Répands sur mes écrits ta force et ta clarté :
Que l’oreille des rois s’accoutume à t’entendre.
C’est à toi d’annoncer ce qu’ils doivent apprendre ;
C’est à toi de montrer aux yeux des nations
Les coupables effets de leurs divisions.
Dis comment la Discorde a troublé nos provinces ;
Dis les malheurs du peuple et les fautes des princes :
Viens, parle ; et s’il est vrai que la Fable autrefois
Sut à tes fiers accents mêler sa douce voix ;
Si sa main délicate orna ta tête altière,
Si son ombre embellit les traits de ta lumière,
Avec moi sur tes pas permets-lui de marcher,
Pour orner tes attraits, et non pour les cacher.
Valois régnait encore, et ses mains incertaines
De l’État ébranlé laissaient flotter les rênes ;
Les lois étaient sans force, et les droits confondus ;
Ou plutôt en effet Valois ne régnait plus.
Ce n’était plus ce prince environné de gloire,
Aux combats, dès l’enfance, instruit par la victoire,
Dont l’Europe en tremblant regardait les progrès,
Et qui de sa patrie emporta les regrets,
Quand du Nord étonné de ses vertus suprêmes
Les peuples à ses pieds mettaient les diadèmes.
Tel brille au second rang qui s’éclipse au premier ;
Il devint lâche roi d’intrépide guerrier
Endormi sur le trône au sein de la mollesse,
Le poids de sa couronne accablait sa faiblesse.
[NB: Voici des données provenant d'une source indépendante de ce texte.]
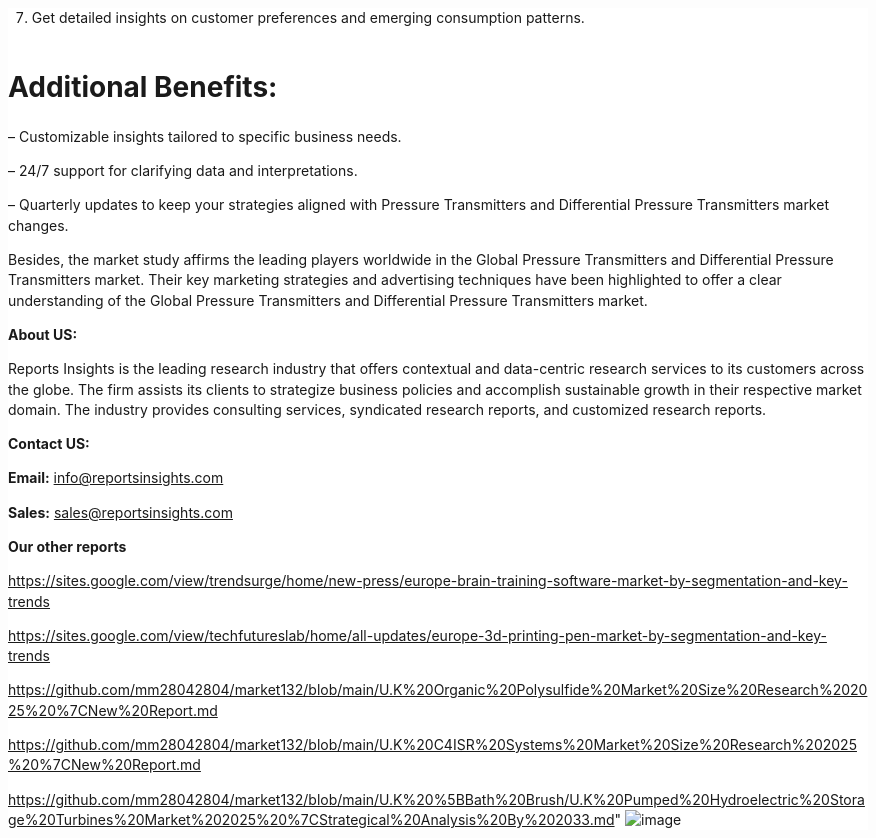 7. Get detailed insights on customer preferences and emerging consumption patterns.

# <strong>Additional Benefits:</strong>

– Customizable insights tailored to specific business needs.

– 24/7 support for clarifying data and interpretations.

– Quarterly updates to keep your strategies aligned with Pressure Transmitters and Differential Pressure Transmitters market changes.

Besides, the market study affirms the leading players worldwide in the Global Pressure Transmitters and Differential Pressure Transmitters market. Their key marketing strategies and advertising techniques have been highlighted to offer a clear understanding of the Global Pressure Transmitters and Differential Pressure Transmitters market.

<strong><strong>About US</strong>:</strong>

Reports Insights is the leading research industry that offers contextual and data-centric research services to its customers across the globe. The firm assists its clients to strategize business policies and accomplish sustainable growth in their respective market domain. The industry provides consulting services, syndicated research reports, and customized research reports.

<strong>Contact US:</strong>

<p class=><b>Email:</b> <a href=mailto:info@reportsinsights.com>info@reportsinsights.com</a></p>
<p class=><b>Sales:</b> <a href=mailto:sales@reportsinsights.com>sales@reportsinsights.com</a></p>

<strong>Our other reports</strong>

<a href=https://sites.google.com/view/trendsurge/home/new-press/europe-brain-training-software-market-by-segmentation-and-key-trends>https://sites.google.com/view/trendsurge/home/new-press/europe-brain-training-software-market-by-segmentation-and-key-trends</a>

<a href=https://sites.google.com/view/techfutureslab/home/all-updates/europe-3d-printing-pen-market-by-segmentation-and-key-trends>https://sites.google.com/view/techfutureslab/home/all-updates/europe-3d-printing-pen-market-by-segmentation-and-key-trends</a>

<a href=https://github.com/mm28042804/market132/blob/main/U.K%20Organic%20Polysulfide%20Market%20Size%20Research%202025%20%7CNew%20Report.md>https://github.com/mm28042804/market132/blob/main/U.K%20Organic%20Polysulfide%20Market%20Size%20Research%202025%20%7CNew%20Report.md</a>

<a href=https://github.com/mm28042804/market132/blob/main/U.K%20C4ISR%20Systems%20Market%20Size%20Research%202025%20%7CNew%20Report.md>https://github.com/mm28042804/market132/blob/main/U.K%20C4ISR%20Systems%20Market%20Size%20Research%202025%20%7CNew%20Report.md</a>

<a href=https://github.com/mm28042804/market132/blob/main/U.K%20%5BBath%20Brush/U.K%20Pumped%20Hydroelectric%20Storage%20Turbines%20Market%202025%20%7CStrategical%20Analysis%20By%202033.md>https://github.com/mm28042804/market132/blob/main/U.K%20%5BBath%20Brush/U.K%20Pumped%20Hydroelectric%20Storage%20Turbines%20Market%202025%20%7CStrategical%20Analysis%20By%202033.md</a>"
![image](https://github.com/user-attachments/assets/032a1486-5187-46ad-a42f-347bdd76bb75)

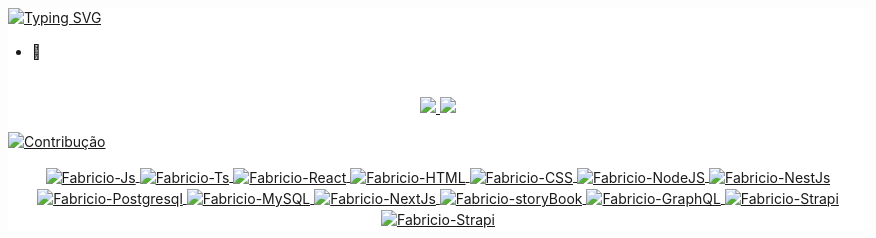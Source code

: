 [![Typing SVG](https://readme-typing-svg.herokuapp.com/?color=01dfbf&size=50&center=true&vCenter=true&width=1000&lines=Deus+seja+louvado.+Amém!;Bem-Vindo!+Evoluir+é+uma+escolha;Olá!+Meu+nome+é+Fabrício+Castro;Tenho+36+anos;Resido+em+São+Paulo/SP;+:%29)](https://git.io/typing-svg)

- 🤔 

<br>
 
<div align="center">
  <a href="https://github.com/fabriciofcastro">
  <img height="180em" src="https://github-readme-stats.vercel.app/api?username=fabriciofcastro&show_icons=true&theme=darck&include_all_commits=true&count_private=true"/>
  <img height="180em" src="https://github-readme-stats.vercel.app/api/top-langs/?username=fabriciofcastro&layout=compact&langs_count=7&theme=darck"/>
</div>
 
 ![Contribução](https://activity-graph.herokuapp.com/graph?username=FabriciofCastro&theme=gotham&hide_border=true&area=true)
  <br>
<div display="inline_block" align="center">
  <img align="center" alt="Fabricio-Js" height="30" width="40" src="https://raw.githubusercontent.com/devicons/devicon/master/icons/javascript/javascript-plain.svg">
  <img align="center" alt="Fabricio-Ts" height="30" width="40" src="https://raw.githubusercontent.com/devicons/devicon/master/icons/typescript/typescript-plain.svg">
  <img align="center" alt="Fabricio-React" height="30" width="40" src="https://raw.githubusercontent.com/devicons/devicon/master/icons/react/react-original.svg">
  <img align="center" alt="Fabricio-HTML" height="30" width="40" src="https://raw.githubusercontent.com/devicons/devicon/master/icons/html5/html5-original.svg">
  <img align="center" alt="Fabricio-CSS" height="30" width="40" src="https://raw.githubusercontent.com/devicons/devicon/master/icons/css3/css3-original.svg">
  <img align="center" alt="Fabricio-NodeJS" height="30" width="30" src="https://raw.githubusercontent.com/github/explore/80688e429a7d4ef2fca1e82350fe8e3517d3494d/topics/nodejs/nodejs.png">
  <img align="center" alt="Fabricio-NestJs" height="30" width="40" src="https://cdn.jsdelivr.net/gh/devicons/devicon/icons/nestjs/nestjs-plain.svg">
  <img align="center" alt="Fabricio-Postgresql" height="30" width="40" src="https://cdn.jsdelivr.net/gh/devicons/devicon/icons/postgresql/postgresql-original.svg">
  <img align="center" alt="Fabricio-MySQL" height="30" width="40" src="https://cdn.jsdelivr.net/gh/devicons/devicon/icons/mysql/mysql-original.svg">
  <img align="center" alt="Fabricio-NextJs" height="30" width="40" src="https://d33wubrfki0l68.cloudfront.net/c9c0cb655eaa23c6b678aadf7698db19acdc32c2/e3003/img/tech/nextjs.svg">
  <img align="center" alt="Fabricio-storyBook" height="30" width="40" src="https://raw.githubusercontent.com/pocka/storybook-addon-designs/HEAD/packages/assets/logo.png">
  <img align="center" alt="Fabricio-GraphQL" height="30" width="40" src="https://d33wubrfki0l68.cloudfront.net/9dfc11f3415a34c8d942f5f86a90aef79d431ffa/a074c/img/tech/graphql.svg">
   <img align="center" alt="Fabricio-Strapi" height="30" width="40" src="https://d33wubrfki0l68.cloudfront.net/47a156c37e9247659497b03f71ded2fda721764b/38c01/img/tech/strapi.svg">
 <img align="center" alt="Fabricio-Strapi" height="30" width="40" src="https://styled-components.com/logo.png">
 </div>
 
 <div> 
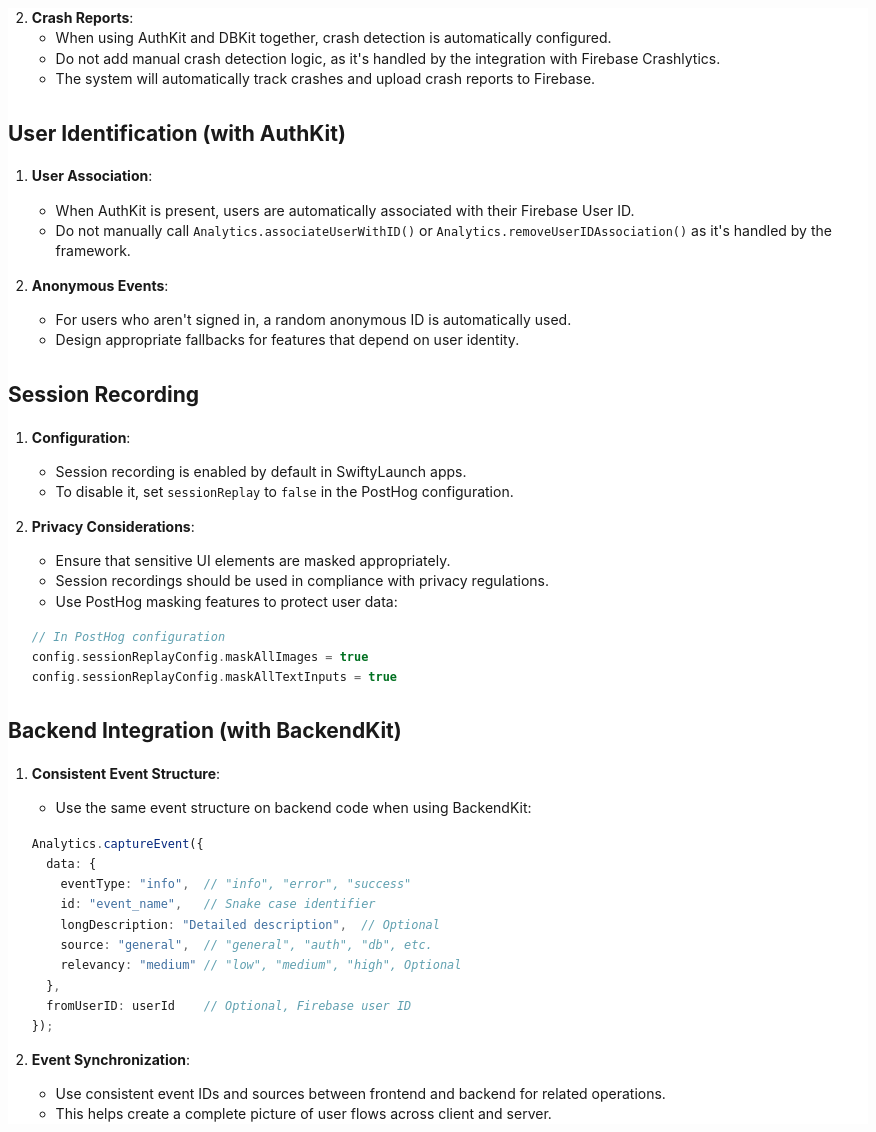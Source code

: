 2. **Crash Reports**:
   - When using AuthKit and DBKit together, crash detection is automatically configured.
   - Do not add manual crash detection logic, as it's handled by the integration with Firebase Crashlytics.
   - The system will automatically track crashes and upload crash reports to Firebase.

## User Identification (with AuthKit)

1. **User Association**:
   - When AuthKit is present, users are automatically associated with their Firebase User ID.
   - Do not manually call `Analytics.associateUserWithID()` or `Analytics.removeUserIDAssociation()` as it's handled by the framework.

2. **Anonymous Events**:
   - For users who aren't signed in, a random anonymous ID is automatically used.
   - Design appropriate fallbacks for features that depend on user identity.

## Session Recording

1. **Configuration**:
   - Session recording is enabled by default in SwiftyLaunch apps.
   - To disable it, set `sessionReplay` to `false` in the PostHog configuration.

2. **Privacy Considerations**:
   - Ensure that sensitive UI elements are masked appropriately.
   - Session recordings should be used in compliance with privacy regulations.
   - Use PostHog masking features to protect user data:
   
   ```swift
   // In PostHog configuration
   config.sessionReplayConfig.maskAllImages = true
   config.sessionReplayConfig.maskAllTextInputs = true
   ```

## Backend Integration (with BackendKit)

1. **Consistent Event Structure**:
   - Use the same event structure on backend code when using BackendKit:

   ```typescript
   Analytics.captureEvent({
     data: {
       eventType: "info",  // "info", "error", "success"
       id: "event_name",   // Snake case identifier
       longDescription: "Detailed description",  // Optional
       source: "general",  // "general", "auth", "db", etc.
       relevancy: "medium" // "low", "medium", "high", Optional
     },
     fromUserID: userId    // Optional, Firebase user ID
   });
   ```

2. **Event Synchronization**:
   - Use consistent event IDs and sources between frontend and backend for related operations.
   - This helps create a complete picture of user flows across client and server.
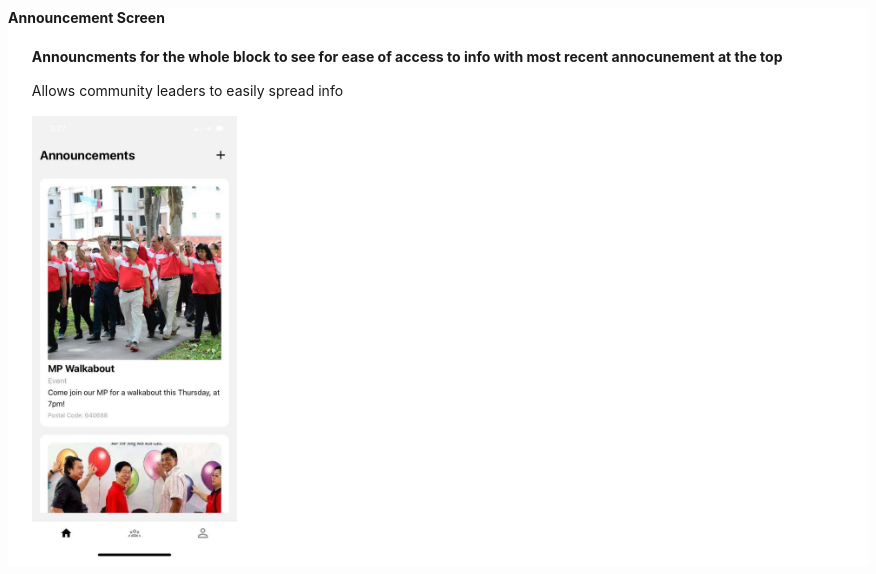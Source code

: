 <h4>Announcement Screen</h4>
    <ol>
        <strong>
            Announcments for the whole block to see for ease of access to info with most recent annocunement at the top
        </strong>
        <p>Allows community leaders to easily spread info</p>
        <img src="./assets/screenshots/announcements.jpg" alt="ss" width="205" height="auto"/>
    </ol>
Quélus et Saint-Mégrin, Joyeuse et d’Épernon,
Jeunes voluptueux qui régnaient sous son nom,
D’un maître efféminé corrupteurs politiques,
Plongeaient dans les plaisirs ses langueurs léthargiques.
Des Guises cependant le rapide bonheur
Sur son abaissement élevait leur grandeur ;
Ils formaient dans Paris cette Ligue fatale,
De sa faible puissance orgueilleuse rivale.
Les peuples déchaînés, vils esclaves des grands,
Persécutaient leur prince, et servaient des tyrans.
Ses amis corrompus bientôt l’abandonnèrent ;
Du Louvre épouvanté ses peuples le chassèrent :
Dans Paris révolté l’étranger accourut ;
Tout périssait enfin, lorsque Bourbon parut.
Le vertueux Bourbon, plein d’une ardeur guerrière,
À son prince aveuglé vint rendre la lumière :
Il ranima sa force, il conduisit ses pas
De la honte à la gloire, et des jeux aux combats.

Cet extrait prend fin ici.